Source texts of formatted documents:
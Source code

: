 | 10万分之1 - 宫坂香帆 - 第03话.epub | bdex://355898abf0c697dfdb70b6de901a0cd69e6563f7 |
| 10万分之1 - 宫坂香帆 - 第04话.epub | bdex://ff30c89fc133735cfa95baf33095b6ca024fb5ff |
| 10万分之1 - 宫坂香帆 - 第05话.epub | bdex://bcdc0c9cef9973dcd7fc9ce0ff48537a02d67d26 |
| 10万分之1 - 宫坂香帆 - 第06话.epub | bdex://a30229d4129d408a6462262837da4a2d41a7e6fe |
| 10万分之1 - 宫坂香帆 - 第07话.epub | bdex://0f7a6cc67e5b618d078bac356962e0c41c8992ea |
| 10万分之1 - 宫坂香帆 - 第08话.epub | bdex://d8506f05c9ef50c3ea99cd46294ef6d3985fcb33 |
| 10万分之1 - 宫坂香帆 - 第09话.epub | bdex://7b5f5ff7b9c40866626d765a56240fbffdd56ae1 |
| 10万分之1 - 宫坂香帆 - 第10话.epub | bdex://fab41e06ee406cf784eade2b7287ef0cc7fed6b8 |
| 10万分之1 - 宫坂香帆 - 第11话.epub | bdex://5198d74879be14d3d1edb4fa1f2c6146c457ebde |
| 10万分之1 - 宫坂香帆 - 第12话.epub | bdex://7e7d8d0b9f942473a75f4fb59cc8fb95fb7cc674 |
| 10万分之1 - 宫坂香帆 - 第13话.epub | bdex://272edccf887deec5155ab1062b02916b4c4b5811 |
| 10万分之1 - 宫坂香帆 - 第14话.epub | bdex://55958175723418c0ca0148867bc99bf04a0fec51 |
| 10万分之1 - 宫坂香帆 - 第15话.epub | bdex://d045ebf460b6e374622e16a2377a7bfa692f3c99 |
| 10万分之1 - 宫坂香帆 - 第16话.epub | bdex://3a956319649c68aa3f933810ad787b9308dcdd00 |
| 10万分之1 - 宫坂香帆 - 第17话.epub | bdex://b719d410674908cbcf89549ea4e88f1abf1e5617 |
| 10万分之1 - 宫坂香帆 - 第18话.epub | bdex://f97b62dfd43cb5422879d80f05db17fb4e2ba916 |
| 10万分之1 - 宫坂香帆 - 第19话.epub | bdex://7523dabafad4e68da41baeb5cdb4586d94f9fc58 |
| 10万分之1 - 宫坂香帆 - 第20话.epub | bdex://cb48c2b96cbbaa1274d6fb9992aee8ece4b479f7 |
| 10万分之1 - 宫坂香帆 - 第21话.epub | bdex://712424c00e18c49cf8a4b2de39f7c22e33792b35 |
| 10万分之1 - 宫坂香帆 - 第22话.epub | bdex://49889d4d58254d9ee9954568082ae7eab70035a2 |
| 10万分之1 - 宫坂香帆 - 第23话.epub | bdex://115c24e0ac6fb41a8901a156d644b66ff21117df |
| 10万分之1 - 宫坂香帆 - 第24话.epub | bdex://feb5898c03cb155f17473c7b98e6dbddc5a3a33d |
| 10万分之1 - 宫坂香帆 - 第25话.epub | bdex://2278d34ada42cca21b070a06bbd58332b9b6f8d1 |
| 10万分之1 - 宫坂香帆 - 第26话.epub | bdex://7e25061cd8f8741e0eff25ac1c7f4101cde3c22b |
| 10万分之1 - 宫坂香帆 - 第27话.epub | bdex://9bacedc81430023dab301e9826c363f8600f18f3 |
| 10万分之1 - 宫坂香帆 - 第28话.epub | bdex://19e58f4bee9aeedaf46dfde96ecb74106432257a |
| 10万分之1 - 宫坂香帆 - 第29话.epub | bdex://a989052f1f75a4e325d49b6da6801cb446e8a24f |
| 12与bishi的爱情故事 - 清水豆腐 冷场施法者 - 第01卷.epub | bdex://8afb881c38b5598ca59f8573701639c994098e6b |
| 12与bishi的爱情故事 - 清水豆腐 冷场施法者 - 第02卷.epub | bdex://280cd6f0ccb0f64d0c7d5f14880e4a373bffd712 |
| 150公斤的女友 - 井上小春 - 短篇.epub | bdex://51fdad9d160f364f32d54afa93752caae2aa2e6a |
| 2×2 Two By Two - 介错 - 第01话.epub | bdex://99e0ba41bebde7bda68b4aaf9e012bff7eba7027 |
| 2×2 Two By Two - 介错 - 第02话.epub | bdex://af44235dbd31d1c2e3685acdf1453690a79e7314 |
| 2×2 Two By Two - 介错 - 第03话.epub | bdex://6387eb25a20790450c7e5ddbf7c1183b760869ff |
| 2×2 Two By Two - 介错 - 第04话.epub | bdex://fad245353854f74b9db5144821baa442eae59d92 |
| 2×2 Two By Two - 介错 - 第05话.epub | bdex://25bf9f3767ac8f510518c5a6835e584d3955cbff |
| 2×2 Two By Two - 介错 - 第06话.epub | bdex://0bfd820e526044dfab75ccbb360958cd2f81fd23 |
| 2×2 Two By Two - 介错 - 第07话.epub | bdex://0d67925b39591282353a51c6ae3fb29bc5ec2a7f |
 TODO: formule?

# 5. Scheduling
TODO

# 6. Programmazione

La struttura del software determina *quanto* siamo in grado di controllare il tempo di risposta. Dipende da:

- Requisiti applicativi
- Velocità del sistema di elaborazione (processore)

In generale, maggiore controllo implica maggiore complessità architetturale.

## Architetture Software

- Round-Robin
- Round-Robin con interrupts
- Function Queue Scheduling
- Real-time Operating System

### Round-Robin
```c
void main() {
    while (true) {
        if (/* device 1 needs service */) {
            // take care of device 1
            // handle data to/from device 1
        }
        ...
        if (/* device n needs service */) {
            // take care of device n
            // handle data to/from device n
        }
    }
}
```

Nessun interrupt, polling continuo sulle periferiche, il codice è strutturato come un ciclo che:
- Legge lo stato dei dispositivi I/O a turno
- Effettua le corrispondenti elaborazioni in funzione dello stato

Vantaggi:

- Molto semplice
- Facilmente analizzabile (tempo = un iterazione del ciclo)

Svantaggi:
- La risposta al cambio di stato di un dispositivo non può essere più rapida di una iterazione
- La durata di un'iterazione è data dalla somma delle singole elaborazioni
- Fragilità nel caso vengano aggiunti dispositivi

## What to work on
For the lines above, output exactly those from the line containing "第20话.epub | bdex://cb48c2b96cbbaa1274d6fb9992aee8ece4b479f7 |" through the line containing "第02卷.epub | bdex://280cd6f0ccb0f64d0c7d5f14880e4a373bffd712 |", and skip the others.

## Response to the task
| 10万分之1 - 宫坂香帆 - 第20话.epub | bdex://cb48c2b96cbbaa1274d6fb9992aee8ece4b479f7 |
| 10万分之1 - 宫坂香帆 - 第21话.epub | bdex://712424c00e18c49cf8a4b2de39f7c22e33792b35 |
| 10万分之1 - 宫坂香帆 - 第22话.epub | bdex://49889d4d58254d9ee9954568082ae7eab70035a2 |
| 10万分之1 - 宫坂香帆 - 第23话.epub | bdex://115c24e0ac6fb41a8901a156d644b66ff21117df |
| 10万分之1 - 宫坂香帆 - 第24话.epub | bdex://feb5898c03cb155f17473c7b98e6dbddc5a3a33d |
| 10万分之1 - 宫坂香帆 - 第25话.epub | bdex://2278d34ada42cca21b070a06bbd58332b9b6f8d1 |
| 10万分之1 - 宫坂香帆 - 第26话.epub | bdex://7e25061cd8f8741e0eff25ac1c7f4101cde3c22b |
| 10万分之1 - 宫坂香帆 - 第27话.epub | bdex://9bacedc81430023dab301e9826c363f8600f18f3 |
| 10万分之1 - 宫坂香帆 - 第28话.epub | bdex://19e58f4bee9aeedaf46dfde96ecb74106432257a |
| 10万分之1 - 宫坂香帆 - 第29话.epub | bdex://a989052f1f75a4e325d49b6da6801cb446e8a24f |
| 12与bishi的爱情故事 - 清水豆腐 冷场施法者 - 第01卷.epub | bdex://8afb881c38b5598ca59f8573701639c994098e6b |
| 12与bishi的爱情故事 - 清水豆腐 冷场施法者 - 第02卷.epub | bdex://280cd6f0ccb0f64d0c7d5f14880e4a373bffd712 |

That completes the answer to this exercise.